Like many—probably most—men my age (and older), I’ve had some learning to do about personal autonomy, which is usually cited in arguments for legal abortion, but really applies in all cases where someone, anyone, would take a person’s body for purposes not their own. This obviously applies when conservatives insist narrowly that pregnancy is part of a woman’s “essential nature” and, therefore, she shouldn’t be allowed to exercise any control over her own reproduction.

I have been fortunate to have had a teacher. As it happens, this teacher, though female, is not human, but rather a cat, my cat, Admiral Janeway. Admiral Janeway first came to me early in 2003, soon after I moved to Lupin Lodge in the Santa Cruz Mountains (of California). She was actually reclaiming her home, one that her previous human had moved out of. But I was in that home then and so she accepted me as well.

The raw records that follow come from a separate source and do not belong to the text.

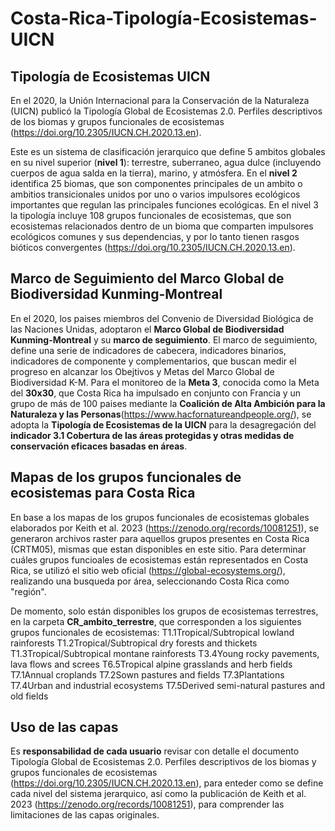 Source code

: # Costa-Rica-Tipología-Ecosistemas-UICN

## Tipología de Ecosistemas UICN

En el 2020, la Unión Internacional para la Conservación de la Naturaleza (UICN) publicó la Tipología Global de Ecosistemas 2.0. Perfiles descriptivos de los biomas y grupos funcionales de ecosistemas (<https://doi.org/10.2305/IUCN.CH.2020.13.en>).

Este es un sistema de clasificación jerarquico que define 5 ambitos globales en su nivel superior (**nivel 1**): terrestre, suberraneo, agua dulce (incluyendo cuerpos de agua salda en la tierra), marino, y atmósfera. En el **nivel 2** identifica 25 biomas, que son componentes principales de un ambito o ambitios transicionales unidos por uno o varios impulsores ecológicos importantes que regulan las principales funciones ecológicas. En el nivel 3 la tipología incluye 108 grupos funcionales de ecosistemas, que son ecosistemas relacionados dentro de un bioma que comparten impulsores ecológicos comunes y sus dependencias, y por lo tanto tienen rasgos bióticos convergentes (<https://doi.org/10.2305/IUCN.CH.2020.13.en>).

## Marco de Seguimiento del Marco Global de Biodiversidad Kunming-Montreal

En el 2020, los paises miembros del Convenio de Diversidad Biológica de las Naciones Unidas, adoptaron el **Marco Global de Biodiversidad Kunming-Montreal** y su **marco de seguimiento**. El marco de seguimiento, define una serie de indicadores de cabecera, indicadores binarios, indicadores de componente y complementarios, que buscan medir el progreso en alcanzar los Obejtivos y Metas del Marco Global de Biodiversidad K-M. 
Para el monitoreo de la **Meta 3**, conocida como la Meta del **30x30**, que Costa Rica ha impulsado en conjunto con Francia y un grupo de más de 100 paises mediante la **Coalición de Alta Ambición para la Naturaleza y las Personas**(<https://www.hacfornatureandpeople.org/>), se adopta la **Tipología de Ecosistemas de la UICN** para la desagregación del **indicador 3.1 Cobertura de las áreas protegidas y otras medidas de conservación eficaces basadas en áreas**.

## Mapas de los grupos funcionales de ecosistemas para Costa Rica

En base a los mapas de los grupos funcionales de ecosistemas globales elaborados por Keith et al. 2023 (<https://zenodo.org/records/10081251>), se generaron archivos raster para aquellos grupos presentes en Costa Rica (CRTM05), mismas que estan disponibles en este sitio. Para determinar cuáles grupos funcioales de ecosistemas están representados en Costa Rica, se utilizó el sitio web oficial (<https://global-ecosystems.org/>), realizando una busqueda por área, seleccionando Costa Rica como "región". 

De momento, solo están disponibles los grupos de ecosistemas terrestres, en la carpeta **CR_ambito_terrestre**, que corresponden a los siguientes grupos funcionales de ecosistemas:
T1.1Tropical/Subtropical lowland rainforests
T1.2Tropical/Subtropical dry forests and thickets
T1.3Tropical/Subtropical montane rainforests
T3.4Young rocky pavements, lava flows and screes
T6.5Tropical alpine grasslands and herb fields
T7.1Annual croplands
T7.2Sown pastures and fields
T7.3Plantations
T7.4Urban and industrial ecosystems
T7.5Derived semi-natural pastures and old fields

## Uso de las capas

Es **responsabilidad de cada usuario** revisar con detalle el documento Tipología Global de Ecosistemas 2.0. Perfiles descriptivos de los biomas y grupos funcionales de ecosistemas (<https://doi.org/10.2305/IUCN.CH.2020.13.en>), para enteder como se define cada nivel del sistema jerarquico, así como la publicación de Keith et al. 2023 (<https://zenodo.org/records/10081251>), para comprender las limitaciones de las capas originales.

We’ve had our ups and downs over the years. It was an enormous act of will for her to break into my home as she did. And that will, that stubbornness, has bedeviled us ever since.

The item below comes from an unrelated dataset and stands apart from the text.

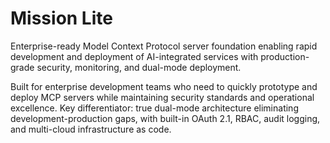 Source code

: # Mission Lite

Enterprise-ready Model Context Protocol server foundation enabling rapid development and deployment of AI-integrated services with production-grade security, monitoring, and dual-mode deployment.

Built for enterprise development teams who need to quickly prototype and deploy MCP servers while maintaining security standards and operational excellence. Key differentiator: true dual-mode architecture eliminating development-production gaps, with built-in OAuth 2.1, RBAC, audit logging, and multi-cloud infrastructure as code.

The way she taught me about personal autonomy was only partly in her steadfast rejection of monthly topical flea treatments. She would respond to these by withdrawing from me for weeks at a time, not because she was afraid, but because she was furious. Trips to the veterinarian were largely out of the question and had to be kept to an absolute minimum. Through sheer determination and persistence, she would escape any contraptions intended to keep her from licking or scratching at a horrible sore between her shoulders that resulted from a food allergy.

Admiral Janeway is adamant that her body is her body and no one else’s. And it was my interaction with her that offered a visceral sense of what personal autonomy is about.

That food allergy has been a moving target over the years. She might not be allergic to some food when we first start giving it to her, but she is likely to develop an allergy to it over time. And there are very few foods she will even eat—with one highly important exception, she is generally uninterested in human food. So the moving target’s difficulty was compounded three ways: We seek food that won’t make her vomit, that won’t make her scratch the back of her neck, and that she’ll even eat.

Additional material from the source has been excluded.